(Collected data entries)
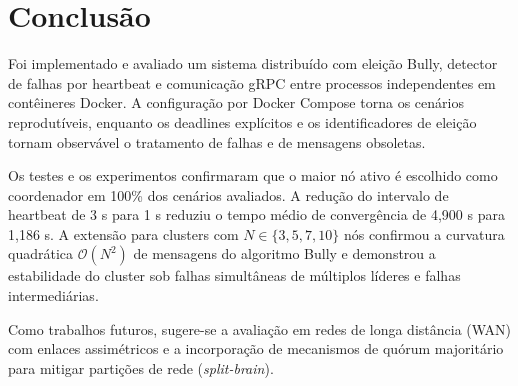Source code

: \section{Conclusão}
\label{sec:conclusao}

Foi implementado e avaliado um sistema distribuído com eleição Bully, detector de
falhas por heartbeat e comunicação gRPC entre processos independentes em contêineres
Docker. A configuração por Docker Compose torna os cenários reprodutíveis,
enquanto os deadlines explícitos e os identificadores de eleição tornam observável
o tratamento de falhas e de mensagens obsoletas.

Os testes e os experimentos confirmaram que o maior nó ativo é escolhido como
coordenador em 100\% dos cenários avaliados. A redução do intervalo de heartbeat
de 3 s para 1 s reduziu o tempo médio de convergência de 4,900 s para 1,186 s.
A extensão para clusters com $N \in \{3, 5, 7, 10\}$ nós confirmou a curvatura
quadrática $\mathcal{O}(N^2)$ de mensagens do algoritmo Bully e demonstrou a
estabilidade do cluster sob falhas simultâneas de múltiplos líderes e falhas
intermediárias.

Como trabalhos futuros, sugere-se a avaliação em redes de longa distância (WAN)
com enlaces assimétricos e a incorporação de mecanismos de quórum majoritário
para mitigar partições de rede (\textit{split-brain}).
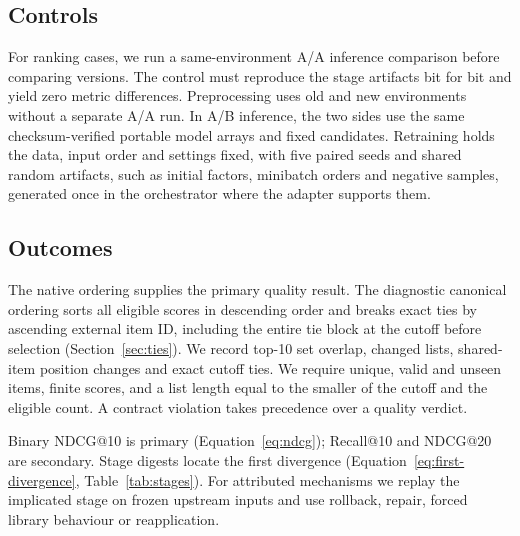 \documentclass[11pt,a4paper]{article}
\begin{document}
\subsection{Controls}
For ranking cases, we run a same-environment A/A inference comparison
before comparing versions. The control must reproduce the stage artifacts
bit for bit and yield zero metric differences. Preprocessing uses old and
new environments without a separate A/A run. In A/B inference, the two sides
use the same checksum-verified portable model arrays and fixed candidates.
Retraining holds the data, input order and settings fixed, with five paired
seeds and shared random artifacts, such as initial factors, minibatch orders
and negative samples, generated once in the orchestrator where the adapter
supports them.

\subsection{Outcomes}
The native ordering supplies the primary quality result. The diagnostic
canonical ordering sorts all eligible scores in descending order and breaks
exact ties by ascending external item ID, including the entire tie block at
the cutoff before selection (Section~\ref{sec:ties}). We record top-10 set
overlap, changed lists, shared-item position changes and exact cutoff ties.
We require unique, valid and unseen items, finite scores, and a list length
equal to the smaller of the cutoff and the eligible count. A contract
violation takes precedence over a quality verdict.

Binary NDCG@10 is primary (Equation~\ref{eq:ndcg}); Recall@10 and NDCG@20 are
secondary. Stage digests locate the first divergence
(Equation~\ref{eq:first-divergence}, Table~\ref{tab:stages}). For attributed
mechanisms we replay the implicated stage on frozen upstream inputs and use
rollback, repair, forced library behaviour or reapplication.
\end{document}

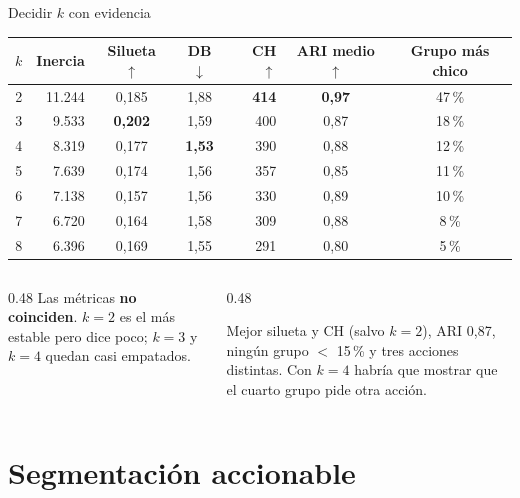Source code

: \documentclass[aspectratio=169,12pt]{beamer}
\newcommand{\hrow}{\rowcolor{mlcream}}
\renewcommand{\arraystretch}{1.15}
\begin{document}
\begin{frame}{Decidir $k$ con evidencia}
  \centering\scriptsize\renewcommand{\arraystretch}{1.0}
  \begin{tabular}{@{}c r c c r c c@{}}
    \toprule
    \hrow $k$ & \textbf{Inercia} & \textbf{Silueta} $\uparrow$ & \textbf{DB} $\downarrow$ & \textbf{CH} $\uparrow$ & \textbf{ARI medio} $\uparrow$ & \textbf{Grupo más chico} \\
    \midrule
    2 & 11.244 & 0,185 & 1,88 & \textbf{414} & \textbf{0,97} & 47\,\% \\
    \rowcolor{eafitsky!40} 3 & 9.533 & \textbf{0,202} & 1,59 & 400 & 0,87 & 18\,\% \\
    4 & 8.319 & 0,177 & \textbf{1,53} & 390 & 0,88 & 12\,\% \\
    5 & 7.639 & 0,174 & 1,56 & 357 & 0,85 & 11\,\% \\
    6 & 7.138 & 0,157 & 1,56 & 330 & 0,89 & 10\,\% \\
    7 & 6.720 & 0,164 & 1,58 & 309 & 0,88 & 8\,\% \\
    8 & 6.396 & 0,169 & 1,55 & 291 & 0,80 & 5\,\% \\
    \bottomrule
  \end{tabular}\par
  \vspace{6pt}
  \raggedright
  \begin{columns}[T]
    \begin{column}{0.48\textwidth}
      \footnotesize Las métricas \textbf{no coinciden}. $k=2$ es el más estable pero dice poco; $k=3$ y $k=4$ quedan casi empatados.
    \end{column}
    \begin{column}{0.48\textwidth}
      \begin{keybox}[Elección: $k=3$]
        \footnotesize Mejor silueta y CH (salvo $k=2$), ARI 0,87, ningún grupo $<$ 15\,\% y tres acciones distintas. Con $k=4$ habría que mostrar que el cuarto grupo pide otra acción.
      \end{keybox}
    \end{column}
  \end{columns}
\end{frame}

\section{Segmentación accionable}
\end{document}
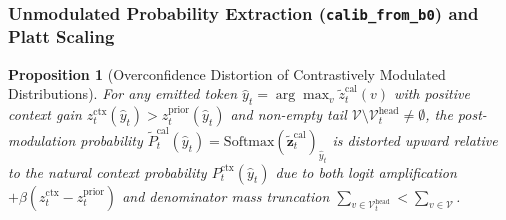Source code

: \documentclass[11pt]{article}
\newtheorem{proposition}{Proposition}
\begin{document}
\subsubsection{Unmodulated Probability Extraction (\texttt{calib\_from\_b0}) and Platt Scaling}
\begin{proposition}[Overconfidence Distortion of Contrastively Modulated Distributions]
\label{prop:contrastive_distortion}
For any emitted token $\hat{y}_t = \arg\max_v \tilde{z}_t^{\text{cal}}(v)$ with positive context gain $z_t^{\text{ctx}}(\hat{y}_t) > z_t^{\text{prior}}(\hat{y}_t)$ and non-empty tail $\mathcal{V} \setminus \mathcal{V}_t^{\text{head}} \neq \emptyset$, the post-modulation probability $\tilde{P}_t^{\text{cal}}(\hat{y}_t) = \text{Softmax}(\tilde{\mathbf{z}}_t^{\text{cal}})_{\hat{y}_t}$ is distorted upward relative to the natural context probability $P_t^{\text{ctx}}(\hat{y}_t)$ due to both logit amplification $+\beta(z_t^{\text{ctx}} - z_t^{\text{prior}})$ and denominator mass truncation $\sum_{v \in \mathcal{V}_t^{\text{head}}} < \sum_{v \in \mathcal{V}}$.
\end{proposition}
\end{document}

What to produce => Retype the data above exactly. Leave the pictures out.

Result =>
Source code

: \section{Conclusão}
\label{sec:conclusao}

Foi implementado e avaliado um sistema distribuído com eleição Bully, detector de
falhas por heartbeat e comunicação gRPC entre processos independentes em contêineres
Docker. A configuração por Docker Compose torna os cenários reprodutíveis,
enquanto os deadlines explícitos e os identificadores de eleição tornam observável
o tratamento de falhas e de mensagens obsoletas.

Os testes e os experimentos confirmaram que o maior nó ativo é escolhido como
coordenador em 100\% dos cenários avaliados. A redução do intervalo de heartbeat
de 3 s para 1 s reduziu o tempo médio de convergência de 4,900 s para 1,186 s.
A extensão para clusters com $N \in \{3, 5, 7, 10\}$ nós confirmou a curvatura
quadrática $\mathcal{O}(N^2)$ de mensagens do algoritmo Bully e demonstrou a
estabilidade do cluster sob falhas simultâneas de múltiplos líderes e falhas
intermediárias.

Como trabalhos futuros, sugere-se a avaliação em redes de longa distância (WAN)
com enlaces assimétricos e a incorporação de mecanismos de quórum majoritário
para mitigar partições de rede (\textit{split-brain}).
 \documentclass[11pt,a4paper]{article}
\begin{document}
\subsection{Controls}
For ranking cases, we run a same-environment A/A inference comparison
before comparing versions. The control must reproduce the stage artifacts
bit for bit and yield zero metric differences. Preprocessing uses old and
new environments without a separate A/A run. In A/B inference, the two sides
use the same checksum-verified portable model arrays and fixed candidates.
Retraining holds the data, input order and settings fixed, with five paired
seeds and shared random artifacts, such as initial factors, minibatch orders
and negative samples, generated once in the orchestrator where the adapter
supports them.

\subsection{Outcomes}
The native ordering supplies the primary quality result. The diagnostic
canonical ordering sorts all eligible scores in descending order and breaks
exact ties by ascending external item ID, including the entire tie block at
the cutoff before selection (Section~\ref{sec:ties}). We record top-10 set
overlap, changed lists, shared-item position changes and exact cutoff ties.
We require unique, valid and unseen items, finite scores, and a list length
equal to the smaller of the cutoff and the eligible count. A contract
violation takes precedence over a quality verdict.

Binary NDCG@10 is primary (Equation~\ref{eq:ndcg}); Recall@10 and NDCG@20 are
secondary. Stage digests locate the first divergence
(Equation~\ref{eq:first-divergence}, Table~\ref{tab:stages}). For attributed
mechanisms we replay the implicated stage on frozen upstream inputs and use
rollback, repair, forced library behaviour or reapplication.
\end{document}

Source code

: \documentclass[aspectratio=169,12pt]{beamer}
\newcommand{\hrow}{\rowcolor{mlcream}}
\renewcommand{\arraystretch}{1.15}
\begin{document}
\begin{frame}{Decidir $k$ con evidencia}
  \centering\scriptsize\renewcommand{\arraystretch}{1.0}
  \begin{tabular}{@{}c r c c r c c@{}}
    \toprule
    \hrow $k$ & \textbf{Inercia} & \textbf{Silueta} $\uparrow$ & \textbf{DB} $\downarrow$ & \textbf{CH} $\uparrow$ & \textbf{ARI medio} $\uparrow$ & \textbf{Grupo más chico} \\
    \midrule
    2 & 11.244 & 0,185 & 1,88 & \textbf{414} & \textbf{0,97} & 47\,\% \\
    \rowcolor{eafitsky!40} 3 & 9.533 & \textbf{0,202} & 1,59 & 400 & 0,87 & 18\,\% \\
    4 & 8.319 & 0,177 & \textbf{1,53} & 390 & 0,88 & 12\,\% \\
    5 & 7.639 & 0,174 & 1,56 & 357 & 0,85 & 11\,\% \\
    6 & 7.138 & 0,157 & 1,56 & 330 & 0,89 & 10\,\% \\
    7 & 6.720 & 0,164 & 1,58 & 309 & 0,88 & 8\,\% \\
    8 & 6.396 & 0,169 & 1,55 & 291 & 0,80 & 5\,\% \\
    \bottomrule
  \end{tabular}\par
  \vspace{6pt}
  \raggedright
  \begin{columns}[T]
    \begin{column}{0.48\textwidth}
      \footnotesize Las métricas \textbf{no coinciden}. $k=2$ es el más estable pero dice poco; $k=3$ y $k=4$ quedan casi empatados.
    \end{column}
    \begin{column}{0.48\textwidth}
      \begin{keybox}[Elección: $k=3$]
        \footnotesize Mejor silueta y CH (salvo $k=2$), ARI 0,87, ningún grupo $<$ 15\,\% y tres acciones distintas. Con $k=4$ habría que mostrar que el cuarto grupo pide otra acción.
      \end{keybox}
    \end{column}
  \end{columns}
\end{frame}

\section{Segmentación accionable}
\end{document}
Source code

: \documentclass[11pt]{article}
\newtheorem{proposition}{Proposition}
\begin{document}
\subsubsection{Unmodulated Probability Extraction (\texttt{calib\_from\_b0}) and Platt Scaling}
\begin{proposition}[Overconfidence Distortion of Contrastively Modulated Distributions]
\label{prop:contrastive_distortion}
For any emitted token $\hat{y}_t = \arg\max_v \tilde{z}_t^{\text{cal}}(v)$ with positive context gain $z_t^{\text{ctx}}(\hat{y}_t) > z_t^{\text{prior}}(\hat{y}_t)$ and non-empty tail $\mathcal{V} \setminus \mathcal{V}_t^{\text{head}} \neq \emptyset$, the post-modulation probability $\tilde{P}_t^{\text{cal}}(\hat{y}_t) = \text{Softmax}(\tilde{\mathbf{z}}_t^{\text{cal}})_{\hat{y}_t}$ is distorted upward relative to the natural context probability $P_t^{\text{ctx}}(\hat{y}_t)$ due to both logit amplification $+\beta(z_t^{\text{ctx}} - z_t^{\text{prior}})$ and denominator mass truncation $\sum_{v \in \mathcal{V}_t^{\text{head}}} < \sum_{v \in \mathcal{V}}$.
\end{proposition}
\end{document}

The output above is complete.